(Rendered images with source text)
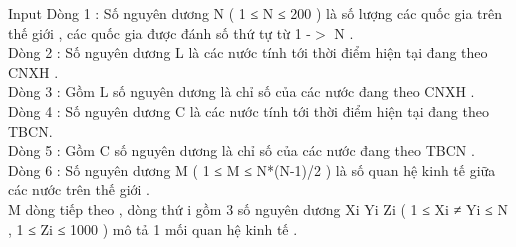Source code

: Input
Dòng 1 : Số nguyên dương N ( 1 ≤ N ≤ 200 ) là số lượng các quốc gia trên thế giới , các quốc gia được đánh số thứ tự từ 1 -$>$ N .   
\\   Dòng 2 : Số nguyên dương L là các nước tính tới thời điểm hiện tại đang theo CNXH .   
\\   Dòng 3 : Gồm L số nguyên dương là chỉ số của các nước đang theo CNXH .   
\\   Dòng 4 : Số nguyên dương C là các nước tính tới thời điểm hiện tại đang theo TBCN.   
\\   Dòng 5 : Gồm C số nguyên dương là chỉ số của các nước đang theo TBCN .   
\\   Dòng 6 : Số nguyên dương M ( 1 ≤ M ≤ N*(N-1)/2 ) là số quan hệ kinh tế giữa các nước trên thế giới .   
\\   M dòng tiếp theo , dòng thứ i gồm 3 số nguyên dương Xi Yi Zi ( 1 ≤ Xi ≠ Yi ≤ N , 1 ≤ Zi ≤ 1000 ) mô tả 1 mối quan hệ kinh tế .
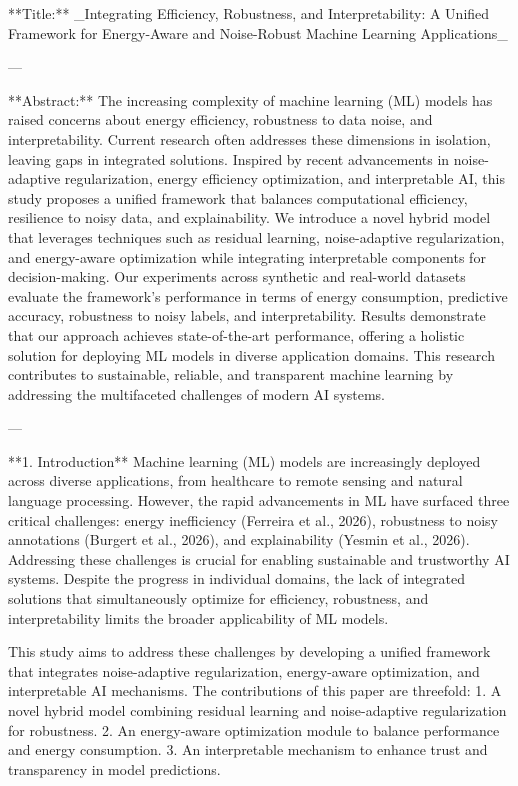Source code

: **Title:**  
_Integrating Efficiency, Robustness, and Interpretability: A Unified Framework for Energy-Aware and Noise-Robust Machine Learning Applications_

---

**Abstract:**  
The increasing complexity of machine learning (ML) models has raised concerns about energy efficiency, robustness to data noise, and interpretability. Current research often addresses these dimensions in isolation, leaving gaps in integrated solutions. Inspired by recent advancements in noise-adaptive regularization, energy efficiency optimization, and interpretable AI, this study proposes a unified framework that balances computational efficiency, resilience to noisy data, and explainability. We introduce a novel hybrid model that leverages techniques such as residual learning, noise-adaptive regularization, and energy-aware optimization while integrating interpretable components for decision-making. Our experiments across synthetic and real-world datasets evaluate the framework's performance in terms of energy consumption, predictive accuracy, robustness to noisy labels, and interpretability. Results demonstrate that our approach achieves state-of-the-art performance, offering a holistic solution for deploying ML models in diverse application domains. This research contributes to sustainable, reliable, and transparent machine learning by addressing the multifaceted challenges of modern AI systems.

---

**1. Introduction**  
Machine learning (ML) models are increasingly deployed across diverse applications, from healthcare to remote sensing and natural language processing. However, the rapid advancements in ML have surfaced three critical challenges: energy inefficiency (Ferreira et al., 2026), robustness to noisy annotations (Burgert et al., 2026), and explainability (Yesmin et al., 2026). Addressing these challenges is crucial for enabling sustainable and trustworthy AI systems. Despite the progress in individual domains, the lack of integrated solutions that simultaneously optimize for efficiency, robustness, and interpretability limits the broader applicability of ML models.

This study aims to address these challenges by developing a unified framework that integrates noise-adaptive regularization, energy-aware optimization, and interpretable AI mechanisms. The contributions of this paper are threefold:  
1. A novel hybrid model combining residual learning and noise-adaptive regularization for robustness.  
2. An energy-aware optimization module to balance performance and energy consumption.  
3. An interpretable mechanism to enhance trust and transparency in model predictions.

Task description: For each line in the entries that holds "nước", return that line.

Exercise response:
\\   Dòng 2 : Số nguyên dương L là các nước tính tới thời điểm hiện tại đang theo CNXH .   
\\   Dòng 3 : Gồm L số nguyên dương là chỉ số của các nước đang theo CNXH .   
\\   Dòng 4 : Số nguyên dương C là các nước tính tới thời điểm hiện tại đang theo TBCN.   
\\   Dòng 5 : Gồm C số nguyên dương là chỉ số của các nước đang theo TBCN .   
\\   Dòng 6 : Số nguyên dương M ( 1 ≤ M ≤ N*(N-1)/2 ) là số quan hệ kinh tế giữa các nước trên thế giới .   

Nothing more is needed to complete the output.